Our daughter and son learned about procreation and the circle of life by witnessing, firsthand, the birth of seven St. Bernard puppies and, sadly, the stillbirth of one, in our playroom. My daughter, a lifelong animal lover, was probably relieved when she eventually moved to a college dorm and discovered for the first time that furniture and text book covers didn’t have to be permanently infused with dog hair and drool.

Once our children left the nest, I anticipated more time to myself and a little extra money to play with after our bills were paid each month. Not so when your household includes multiple pets. Early baby boomers like myself are the culprits responsible for an unprecedented surge in pet spending. After all, the generation accused of being helicopter parents needs something to hover over.

Meal prep for my kids was actually less expensive and less time-consuming than the current state with our pets. As a young parent, I had no qualms sneaking in a Happy Meal now and then; no child’s health suffered. These days my pantry is stuffed with enough cans of quail, rabbit and duck to bring out the inner vegetarian in the staunchest of steak lovers. We incorporate raw meat, ground eggshells and coconut oil into our dog’s meals. We brush their teeth. As long as I’m not eating ramen and cold cereal for dinner I’m not complaining.

It doesn’t end there. We’ve purchased pet health insurance. Baskets overflow with toys in my living room, and a cat tree takes center stage next to my flat screen television. We took our first long road trip in 20 years last fall, and meticulously selected hotels and destinations so that our dogs could enjoy two weeks on the road with us. The cats stayed at a spa.

Parallels are often drawn between raising children and owning pets, but I must profess that I draw the line at calling myself a dog parent. My pets are a comfort to me, like good friends should be. Living in a wooded area of rural Pennsylvania, when someone comes up my driveway I appreciate that my dogs announce their arrival (although my Shih Tzu’s attempt to go home with the satellite TV tech slightly hurt my feelings). I abhor seeing dogs riding in baby strollers and I cringe when I hear of Bark Mitzvahs, or the rules of competitive parenting that some dog owners proselytize like a badge of honor. I simply smile and nod my head.

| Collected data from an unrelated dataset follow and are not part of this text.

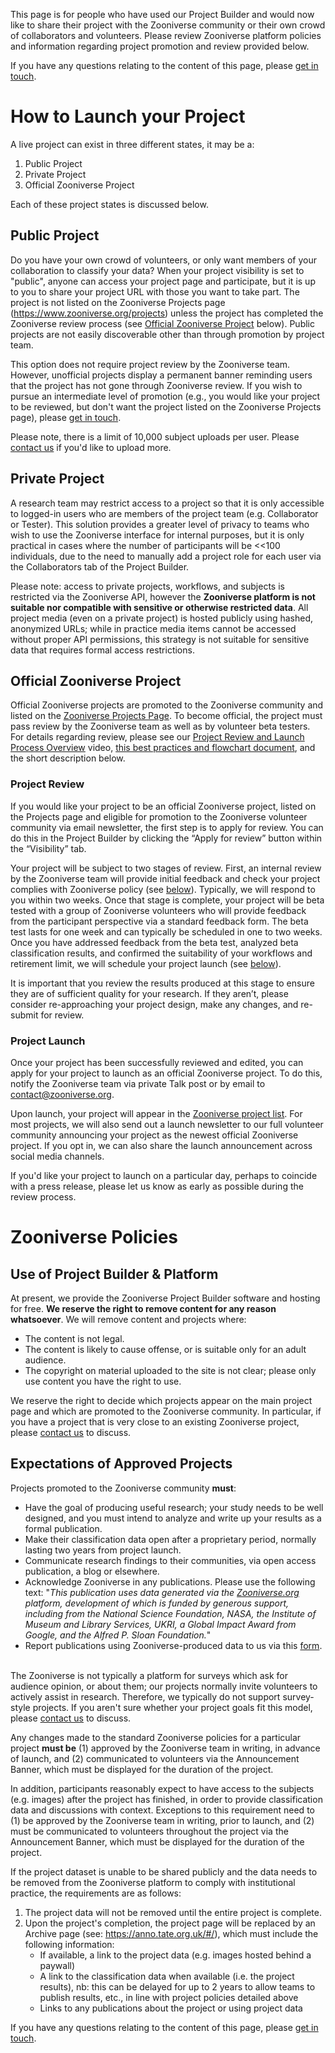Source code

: This page is for people who have used our Project Builder and would now like to share their project with the Zooniverse community or their own crowd of collaborators and volunteers. Please review Zooniverse platform policies and information regarding project promotion and review provided below.
&nbsp;

If you have any questions relating to the content of this page, please [get in touch](https://www.zooniverse.org/about#contact).

# How to Launch your Project
A live project can exist in three different states, it may be a:

1. Public Project
2. Private Project
3. Official Zooniverse Project

Each of these project states is discussed below.
&nbsp;

## Public Project
Do you have your own crowd of volunteers, or only want members of your collaboration to classify your data? When your project visibility is set to "public", anyone can access your project page and participate, but it is up to you to share your project URL with those you want to take part. The project is not listed on the Zooniverse Projects page (https://www.zooniverse.org/projects) unless the project has completed the Zooniverse review process (see [Official Zooniverse Project](#official-zooniverse-project) below). Public projects are not easily discoverable other than through promotion by project team.

This option does not require project review by the Zooniverse team. However, unofficial projects display a permanent banner reminding users that the project has not gone through Zooniverse review. If you wish to pursue an intermediate level of promotion (e.g., you would like your project to be reviewed, but don't want the project listed on the Zooniverse Projects page), please [get in touch](https://www.zooniverse.org/about#contact).

Please note, there is a limit of 10,000 subject uploads per user. Please [contact us](https://www.zooniverse.org/about#contact) if you'd like to upload more.
&nbsp;

## Private Project
A research team may restrict access to a project so that it is only accessible to logged-in users who are members of the project team (e.g. Collaborator or Tester). This solution provides a greater level of privacy to teams who wish to use the Zooniverse interface for internal purposes, but it is only practical in cases where the number of participants will be <<100 individuals, due to the need to manually add a project role for each user via the Collaborators tab of the Project Builder.

Please note: access to private projects, workflows, and subjects is restricted via the Zooniverse API, however the **Zooniverse platform is not suitable nor compatible with sensitive or otherwise restricted data**. All project media (even on a private project) is hosted publicly using hashed, anonymized URLs; while in practice media items cannot be accessed without proper API permissions, this strategy is not suitable for sensitive data that requires formal access restrictions.

## Official Zooniverse Project
Official Zooniverse projects are promoted to the Zooniverse community and listed on the [Zooniverse Projects Page](https://www.zooniverse.org/projects). To become official, the project must pass review by the Zooniverse team as well as by volunteer beta testers. For details regarding review, please see our [Project Review and Launch Process Overview](https://vimeo.com/534941470) video, [this best practices and flowchart document](https://docs.google.com/document/d/1SJmOdGmpzYGyKpSnFt_tEe_BZIc2Bzmc3kKlWw-gX68/edit?usp=sharing), and the short description below. 

### Project Review
If you would like your project to be an official Zooniverse project, listed on the Projects page and eligible for promotion to the Zooniverse volunteer community via email newsletter, the first step is to apply for review. You can do this in the Project Builder by clicking the “Apply for review” button within the “Visibility” tab.

Your project will be subject to two stages of review. First, an internal review by the Zooniverse team will provide initial feedback and check your project complies with Zooniverse policy (see [below](#expectations-of-approved-projects)). Typically, we will respond to you within two weeks. Once that stage is complete, your project will be beta tested with a group of Zooniverse volunteers who will provide feedback from the participant perspective via a standard feedback form. The beta test lasts for one week and can typically be scheduled in one to two weeks. Once you have addressed feedback from the beta test, analyzed beta classification results, and confirmed the suitability of your workflows and retirement limit, we will schedule your project launch (see [below](#project-launch)).

It is important that you review the results produced at this stage to ensure they are of sufficient quality for your research. If they aren’t, please consider re-approaching your project design, make any changes, and re-submit for review.
&nbsp;

### Project Launch
Once your project has been successfully reviewed and edited, you can apply for your project to launch as an official Zooniverse project. To do this, notify the Zooniverse team via private Talk post or by email to contact@zooniverse.org.

Upon launch, your project will appear in the [Zooniverse project list](https://www.zooniverse.org/projects). For most projects, we will also send out a launch newsletter to our full volunteer community announcing your project as the newest official Zooniverse project. If you opt in, we can also share the launch announcement across social media channels.

If you'd like your project to launch on a particular day, perhaps to coincide with a press release, please let us know as early as possible during the review process.
&nbsp;

# Zooniverse Policies

## Use of Project Builder & Platform

At present, we provide the Zooniverse Project Builder software and hosting for free. **We reserve the right to remove content for any reason whatsoever**. We will remove content and projects where:

- The content is not legal.
- The content is likely to cause offense, or is suitable only for an adult audience.
- The copyright on material uploaded to the site is not clear; please only use content you have the right to use.

We reserve the right to decide which projects appear on the main project page and which are promoted to the Zooniverse community. In particular, if you have a project that is very close to an existing Zooniverse project, please [contact us](https://www.zooniverse.org/about#contact) to discuss.

## Expectations of Approved Projects

Projects promoted to the Zooniverse community **must**:
- Have the goal of producing useful research; your study needs to be well designed, and you must intend to analyze and write up your results as a formal publication.
- Make their classification data open after a proprietary period, normally lasting two years from project launch.
- Communicate research findings to their communities, via open access publication, a blog or elsewhere.
- Acknowledge Zooniverse in any publications. Please use the following text:
"_This publication uses data generated via the [Zooniverse.org](https://www.zooniverse.org/) platform, development of which is funded by generous support, including from the National Science Foundation, NASA, the Institute of Museum and Library Services, UKRI, a Global Impact Award from Google, and the Alfred P. Sloan Foundation._"
- Report publications using Zooniverse-produced data to us via this [form](https://docs.google.com/forms/d/18jwLbtV_6M5HCM74xNFtFbiiszWAxpC5IGHaToYjeiw/viewform).
&nbsp;

The Zooniverse is not typically a platform for surveys which ask for audience opinion, or about them; our projects normally invite volunteers to actively assist in research. Therefore, we typically do not support survey-style projects. If you aren't sure whether your project goals fit this model, please [contact us](https://www.zooniverse.org/about#contact) to discuss.

Any changes made to the standard Zooniverse policies for a particular project **must be** (1) approved by the Zooniverse team in writing, in advance of launch, and (2) communicated to volunteers via the Announcement Banner, which must be displayed for the duration of the project.

In addition, participants reasonably expect to have access to the subjects (e.g. images) after the project has finished, in order to provide classification data and discussions with context. Exceptions to this requirement need to (1) be approved by the Zooniverse team in writing, prior to launch, and (2) must be communicated to volunteers throughout the project via the Announcement Banner, which must be displayed for the duration of the project. 

If the project dataset is unable to be shared publicly and the data needs to be removed from the Zooniverse platform to comply with institutional practice, the requirements are as follows:

1. The project data will not be removed until the entire project is complete.
2. Upon the project's completion, the project page will be replaced by an Archive page (see: https://anno.tate.org.uk/#/), which must include the following information:
    - If available, a link to the project data (e.g. images hosted behind a paywall)
    - A link to the classification data when available (i.e. the project results), nb: this can be delayed for up to 2 years to allow teams to publish results, etc., in line with project policies detailed above
    - Links to any publications about the project or using project data

If you have any questions relating to the content of this page, please [get in touch](https://www.zooniverse.org/about#contact).

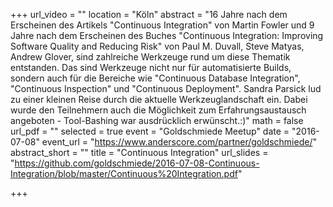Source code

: +++
url_video = ""
location = "Köln"
abstract = "16 Jahre nach dem Erscheinen des Artikels \"Continuous Integration\" von Martin Fowler und 9 Jahre nach dem Erscheinen des Buches \"Continuous Integration: Improving Software Quality and Reducing Risk\" von Paul M. Duvall, Steve Matyas, Andrew Glover, sind zahlreiche Werkzeuge rund um diese Thematik entstanden. Das sind Werkzeuge nicht nur für automatisierte Builds, sondern auch für die Bereiche wie \"Continuous Database Integration\", \"Continuous Inspection\" und \"Continuous Deployment\". Sandra Parsick lud zu einer kleinen Reise durch die aktuelle Werkzeuglandschaft ein. Dabei wurde den Teilnehmern auch die Möglichkeit zum Erfahrungsaustausch angeboten - Tool-Bashing war ausdrücklich erwünscht.:)"
math = false
url_pdf = ""
selected = true
event = "Goldschmiede Meetup"
date = "2016-07-08"
event_url = "https://www.anderscore.com/partner/goldschmiede/"
abstract_short = ""
title = "Continuous Integration"
url_slides = "https://github.com/goldschmiede/2016-07-08-Continuous-Integration/blob/master/Continuous%20Integration.pdf"

+++
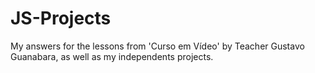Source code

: # JS-Projects
My answers for the lessons from 'Curso em Vídeo' by Teacher Gustavo Guanabara, as well as my independents projects. 

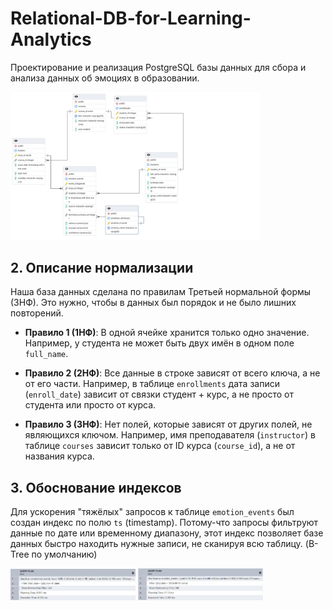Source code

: # Relational-DB-for-Learning-Analytics

Проектирование и реализация PostgreSQL базы данных для сбора и анализа данных об эмоциях в образовании.

<img src="images/er.pgerd.png" alt="ER-диаграмма базы данных" width="400">

## 2. Описание нормализации

Наша база данных сделана по правилам Третьей нормальной формы (3НФ). Это нужно, чтобы в данных был порядок и не было лишних повторений.

* **Правило 1 (1НФ)**: В одной ячейке хранится только одно значение. Например, у студента не может быть двух имён в одном поле `full_name`.

* **Правило 2 (2НФ)**: Все данные в строке зависят от всего ключа, а не от его части. Например, в таблице `enrollments` дата записи (`enroll_date`) зависит от связки студент + курс, а не просто от студента или просто от курса.

* **Правило 3 (3НФ)**: Нет полей, которые зависят от других полей, не являющихся ключом. Например, имя преподавателя (`instructor`) в таблице `courses` зависит только от ID курса (`course_id`), а не от названия курса.

## 3. Обоснование индексов
Для ускорения "тяжёлых" запросов к таблице `emotion_events` был создан индекс по полю `ts` (timestamp). Потому-что запросы фильтруют данные по дате или временному диапазону, этот индекс позволяет базе данных быстро находить нужные записи, не сканируя всю таблицу. (B-Tree по умолчанию)

<img src="images/before_index.jpg" alt="После индексирование" width="200">

<img src="images/after_index.jpg" alt="После индексирование" width="200">

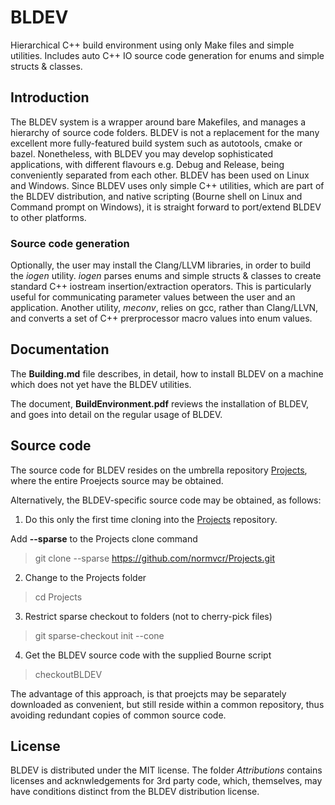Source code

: # BLDEV
Hierarchical C++ build environment using only Make files and simple utilities.  Includes auto C++ IO source code generation for enums and simple structs &amp; classes.

## Introduction
The BLDEV system is a wrapper around bare Makefiles, and manages a hierarchy of source code folders.  BLDEV is not a replacement for the many excellent more fully-featured build system such as autotools, cmake or bazel.  Nonetheless, with BLDEV you may develop sophisticated applications, with different flavours e.g. Debug and Release, being conveniently separated from each other.  BLDEV has been used on Linux and Windows.  Since BLDEV uses only simple C++ utilities, which are part of the BLDEV distribution, and native scripting (Bourne shell on Linux and Command prompt on Windows), it is straight forward to port/extend BLDEV to other platforms.

### Source code generation
Optionally, the user may install the Clang/LLVM libraries, in order to build the *iogen* utility.  *iogen* parses enums and simple structs &amp; classes to create standard C++ iostream insertion/extraction operators.  This is particularly useful for communicating parameter values between the user and an application.  Another utility, *meconv*, relies on gcc, rather than Clang/LLVN, and converts a set of C++ prerprocessor macro values into enum values.

## Documentation
The **Building.md** file describes, in detail, how to install BLDEV on a machine which does not yet have the BLDEV utilities.

The document, **BuildEnvironment.pdf** reviews the installation of BLDEV, and goes into detail on the regular usage of BLDEV.

## Source code
The source code for BLDEV resides on the umbrella repository [Projects](https://github.com/normvcr/Projects), where the entire Proejects source may be obtained.

Alternatively, the BLDEV-specific source code may be obtained, as follows:

1. Do this only the first time cloning into the
[Projects](https://github.com/normvcr/Projects)
repository.

Add **--sparse** to the Projects clone command
>   git clone --sparse https://github.com/normvcr/Projects.git

2. Change to the Projects folder
>   cd Projects

3. Restrict sparse checkout to folders (not to cherry-pick files)
>   git sparse-checkout init --cone

4. Get the BLDEV source code with the supplied Bourne script
>   checkoutBLDEV

The advantage of this approach, is that proejcts may be separately downloaded as convenient, but still reside within a common repository, thus avoiding redundant copies of common source code.

## License
BLDEV is distributed under the MIT license.  The folder *Attributions* contains licenses and acknwledgements for 3rd party code, which, themselves, may have conditions distinct from the BLDEV distribution license.
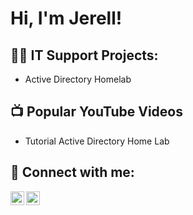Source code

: <h1>Hi, I'm Jerell! 
<h2>👨‍💻 IT Support Projects:</h2>

- Active Directory Homelab 

<h2>📺 Popular YouTube Videos</h2>

- Tutorial Active Directory Home Lab

<h2> 🤳 Connect with me:</h2>

[<img align="left" alt="JerellEvansTorres | YouTube" width="22px" src="https://cdn.jsdelivr.net/npm/simple-icons@v3/icons/youtube.svg" />][youtube]
[<img align="left" alt="JerellEvansTorres | LinkedIn" width="22px" src="https://cdn.jsdelivr.net/npm/simple-icons@v3/icons/linkedin.svg" />][linkedin]


[youtube]: https://www.youtube.com/c/
[linkedin]: https://linkedin.com/in/jerell-evans-torres-4807a8101


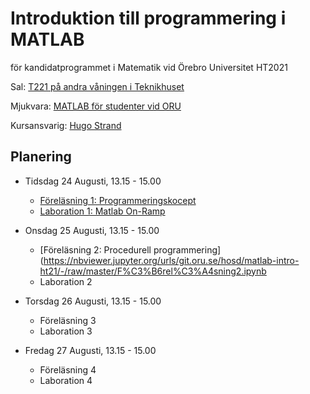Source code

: # Introduktion till programmering i MATLAB
för kandidatprogrammet i Matematik vid Örebro Universitet
HT2021

Sal: [T221 på andra våningen i Teknikhuset](https://use.mazemap.com/#v=1&center=15.249004,59.254194&zoom=18&zlevel=2&campusid=123&sharepoitype=poi&sharepoi=580271)

Mjukvara: [MATLAB för studenter vid ORU](https://www.oru.se/english/study/student-services/it-and-printing/it/software/matlab/)

Kursansvarig: [Hugo Strand](https://www.oru.se/personal/hugo_strand)

## Planering

- Tidsdag 24 Augusti, 13.15 - 15.00
  - [Föreläsning 1: Programmeringskocept](https://nbviewer.jupyter.org/urls/git.oru.se/hosd/matlab-intro-ht21/-/raw/master/F%C3%B6rel%C3%A4sning1.ipynb)
  - [Laboration 1: Matlab On-Ramp](https://se.mathworks.com/learn/tutorials/matlab-onramp.html)


- Onsdag 25 Augusti, 13.15 - 15.00
  - [Föreläsning 2: Procedurell programmering](https://nbviewer.jupyter.org/urls/git.oru.se/hosd/matlab-intro-ht21/-/raw/master/F%C3%B6rel%C3%A4sning2.ipynb
  - Laboration 2


- Torsdag 26 Augusti, 13.15 - 15.00
  - Föreläsning 3
  - Laboration 3


- Fredag 27 Augusti, 13.15 - 15.00
  - Föreläsning 4
  - Laboration 4
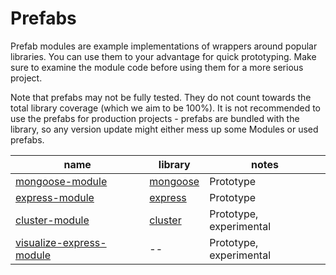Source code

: # Prefabs

Prefab modules are example implementations of wrappers around popular libraries. You can use them to your advantage for quick prototyping. Make sure to examine the module code before using them for a more serious project.

Note that prefabs may not be fully tested. They do not count towards the total library coverage (which we aim to be 100%). It is not recommended to use the prefabs for production projects - prefabs are bundled with the library, so any version update might either mess up some Modules or used prefabs.

| name | library | notes |
| --- | --- | --- |
| [mongoose-module](./mongoose-module) | [mongoose](https://www.npmjs.com/package/mongoose) | Prototype |
| [express-module](./express-module) | [express](https://www.npmjs.com/package/express) | Prototype |
| [cluster-module](./cluster-module) | [cluster](https://nodejs.org/api/cluster.html) | Prototype, experimental |
| [visualize-express-module](./visualize-express-module) | -- | Prototype, experimental |
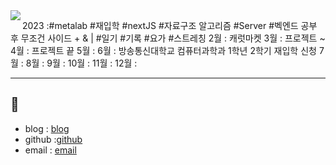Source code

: <div align=left>
    <img align=left src="https://capsule-render.vercel.app/api?type=waving&color=auto&height=400&section=header&text=😎HELLO\'SUNOK\'WORLD😎&fontSize=60" />
</div>    

  
2023 :#metalab #재입학 #nextJS #자료구조 알고리즘 #Server #벡엔드 공부 후 무조건 사이드 + & | #일기 #기록 #요가 #스트레칭
2월 : 캐럿마켓
3월 : 프로젝트 ~
4월 : 프로젝트 끝
5월 : 
6월 : 방송통신대학교 컴퓨터과학과 1학년 2학기 재입학 신청 
7월 : 
8월 : 
9월 : 
10월 : 
11월 : 
12월 : 

---
🌱
---
- blog : [blog](https://velog.io/@sunokryu_123)
- github :[github](https://github.com/YUSUNOK)
- email : [email](sunokryu319@gmail.com)






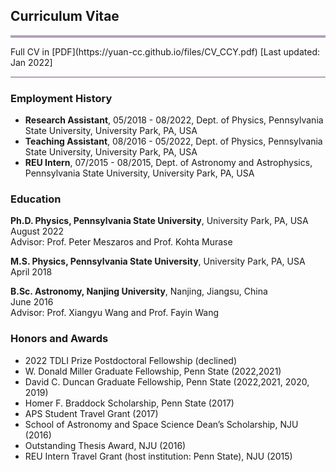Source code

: ## Curriculum Vitae
<hr style="height:4px;border-width:0;color:gray;background-color:#B3A1BF">
Full CV in [PDF](https://yuan-cc.github.io/files/CV_CCY.pdf) [Last updated: Jan 2022]
<hr style="height:2px;border-width:0;color:gray;background-color:#B3A1BF">

### Employment History
- **Research Assistant**, 05/2018 - 08/2022, Dept. of Physics, Pennsylvania State University, University Park, PA, USA<br />
- **Teaching Assistant**, 08/2016 - 05/2022, Dept. of Physics, Pennsylvania State University, University Park, PA, USA<br />
- **REU Intern**, 07/2015 - 08/2015, Dept. of Astronomy and Astrophysics, Pennsylvania State University, University Park, PA, USA<br />

### Education
**Ph.D. Physics, Pennsylvania State University**, University Park, PA, USA<br />
August 2022 <br />
Advisor: Prof. Peter Meszaros and Prof. Kohta Murase

**M.S. Physics, Pennsylvania State University**, University Park, PA, USA <br />
April 2018 <br />

**B.Sc. Astronomy, Nanjing University**, Nanjing, Jiangsu, China<br />
June 2016  <br />
Advisor: Prof. Xiangyu Wang and Prof. Fayin Wang

### Honors and Awards
* 2022 TDLI Prize Postdoctoral Fellowship (declined)
* W. Donald Miller Graduate Fellowship, Penn State (2022,2021)
* David C. Duncan Graduate Fellowship, Penn State (2022,2021, 2020, 2019)
* Homer F. Braddock Scholarship, Penn State (2017)
* APS Student Travel Grant (2017)
* School of Astronomy and Space Science Dean’s Scholarship, NJU (2016)
* Outstanding Thesis Award, NJU (2016)
* REU Intern Travel Grant (host institution: Penn State), NJU (2015)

The thing is — we laugh deeper and often, watching the antics of our pets. My dogs don’t roll their eyes at me like my kids do when I dispense advice (even when it’s good advice). And they don’t make fun of my references to 1970s pop culture. My dogs and cats will even sit through an entire black and white movie with me. While it’s true that I frequently trip over two huge dog beds before I get to crawl into my own at night, I’m grateful to fill my days with something more than work deadlines, household chores and television. Living in the company of pets compels me to walk more, play daily, take joy rides and offer a hug just for the sake of it. I also get to hang with humble people who laugh about their furry companions as well as mine.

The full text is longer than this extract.